Bestprofit Futures - Infaq dan Sedekah Dalam Al Quran
Dalam
Al Quran, Allah Swt. berfirman tentang
keutamaan bersedekah dan berinfak di jalan-Nya. Apa yang disampaikan Al Qur’an
tersebut diperkuat dan diperjelas oleh Rasulullah saw. melalui hadits-haditnya.
Pada bagian ini kita lihat sebagian di antaranya.
Pertama: ”Dan di antara orang-orang Arab Badui itu ada yang
beriman kepada Allah dan hari kemudian, dan memandang apa yang diinfakkannya
(di jalan Allah) sebagai jalan mendekatkan diri kepada Allah dan sebagai jalan
untuk (memperoleh) doa Rasul. Ketahuilah,
sesungguhnya infak itu suatu jalan bagi mereka untuk mendekatkan diri (kepada
Allah). Kelak Allah akan memasukkan mereka ke dalam rahmat (surga)-Nya;
sesungguhnya Allah Maha Pengampun, Maha Penyayang.” (QS At Taubah, 9: 99)
Berdasarkan
ayat ini, sedekah
akan mendekatkan kita kepada Allah, Zat Yang Maha Pemberi rezeki. Dekat dengan
Allah Yang Mahakaya akan menjamin terjaganya rezeki dan harta yang kita miliki.
Artinya, semakin bakhil kita, akan semakin jauh kita dari rezeki dan nilai
hakiki kekayaan yang sebenarnya.
Sejatinya,
pemurah adalah sifat yang dimiliki Allah Swt. “Akulah Ar Rahmân dan Ar
Rahîm. Aku petikkan baginya dari nama-Ku…,” demikian sabda Allah Swt. dalam
sebuah hadits qudsi. Pancaran sifat ini kemudian “diserap” oleh para nabi dan
orang-orang saleh sehingga menjadi akhlak utama mereka. Di antara semua
manusia, Rasulullah saw. adalah manusia paling mampu mencontoh sifat pemurah
ini.
Dalam
sebuah hadits disebutkan bahwa kita diperintahkan untuk berakhlak dengan akhlak
Allah, takhalluq bi akhlâqillâh. Untuk itu, kita pun dituntut untuk
menjadi seorang pemurah karena itulah satu sifat Allah. Sebagai pengamalan
kongkret, akan sangat baik untuk kita mulai membiasakan diri menyisihkan sebagian
rezeki kita untuk orang lain, entah itu untuk orang tua, saudara, teman,
tetangga, atau pun guru. Ada baiknya orang-orang yang memiliki hubungan
kekeluargaan lebih didahulukan, kemudian tetangga dekat, tetangga jauh, dan
seterusnya.
Merancang
siapa orang yang akan kita kunjungi untuk bersilaturahmi dan memberikan hadiah
kepadanya juga sangat baik.
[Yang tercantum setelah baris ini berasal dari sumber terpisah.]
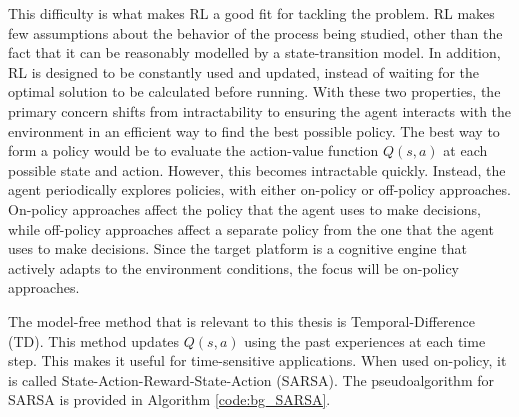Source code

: 	\par This difficulty is what makes RL a good fit for tackling the problem. RL makes few assumptions about the behavior of the process being studied, other than the fact that it can be reasonably modelled by a state-transition model. In addition, RL is designed to be constantly used and updated, instead of waiting for the optimal solution to be calculated before running. With these two properties, the primary concern shifts from intractability to ensuring the agent interacts with the environment in an efficient way to find the best possible policy. The best way to form a policy would be to evaluate the action-value function $Q(s,a)$ at each possible state and action. However, this becomes intractable quickly. Instead, the agent periodically explores policies, with either on-policy or off-policy approaches. On-policy approaches affect the policy that the agent uses to make decisions, while off-policy approaches affect a separate policy from the one that the agent uses to make decisions. Since the target platform is a cognitive engine that actively adapts to the environment conditions, the focus will be on-policy approaches. 
	\par The model-free method that is relevant to this thesis is Temporal-Difference (TD). This method updates $Q(s,a)$ using the past experiences at each time step. This makes it useful for time-sensitive applications. When used on-policy, it is called State-Action-Reward-State-Action (SARSA). The pseudoalgorithm for SARSA is provided in Algorithm \ref{code:bg_SARSA}.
Akan sangat baik jika dalam daftar perencanaan
tersebut bukan hanya orang-orang yang kita sukai atau yang sering berbuat
kebaikan kepada kita. Masukkanlah orang-orang yang selama ini membenci dan
menjauhi kita, terutama dari keluarga kita sendiri. Berilah mereka hadiah yang
berarti baginya. Menurut Rasulullah saw., ini adalah sebuah keutamaan. “Sedekah yang paling
utama ialah kepada kerabat yang memendam permusuhan.” (HR Muslim)
Sahabat
‘Uqbah bin Amir pun mengungkapkan bahwa Rasulullah saw. pernah menasihati
dirinya sebagai berikut.
“Wahai
‘Uqbah, maukah engkau kuberitahukan tentang akhlak penghuni dunia dan akhirat
yang paling utama? Yaitu menghubungi orang yang memutuskan hubungan denganmu,
memberi orang yang pernah menahan pemberiannya kepadamu, dan memaafkan
orang-orang yang pernah menganiayamu.” (HR Hakim)
Sedekah atau hadiah
yang kita berikan tidak harus selalu barang mahal. Yang penting, hal tersebut
bermanfaat, meskipun sederhana. Yang paling utama adalah suasana batin dan
keikhlasan serta cara kita dalam melakukannya. Itulah yang akan berbekas.
Tidak
akan pernah merugikan kita melakukan semua ini. Apabila kita belum mampu
beribadah dengan baik, jarang tahajud, jarang puasa dan
shalat sunnah, baca Al Qur’an baru sesekali, alangkah baiknya apabila kita
selalu berbuat baik kepada sesama. Allah Swt. pasti akan menolong kita. Allah berfirman
sebagai berikut.
“Akulah
Ar Rahmân dan Ar Rahîm. Aku petikkan baginya dari nama-Ku. Barang siapa yang
menghubungkan, niscaya Aku akan menghubunginya; dan barang siapa memutuskannya,
niscaya Aku memutuskan hubungan dengannya.”
Rasulullah
saw. pun pernah berpesan dengan kata-kata yang indah sebagai berikut.
“Orang
yang pemurah itu dekat kepada Allah, dekat kepada manusia, dekat kepada surga,
dan jauh dari api neraka. Sementara itu, orang kikir jauh dari Allah, jauh dari
manusia, jauh dari surga, dan dekat dari api neraka.”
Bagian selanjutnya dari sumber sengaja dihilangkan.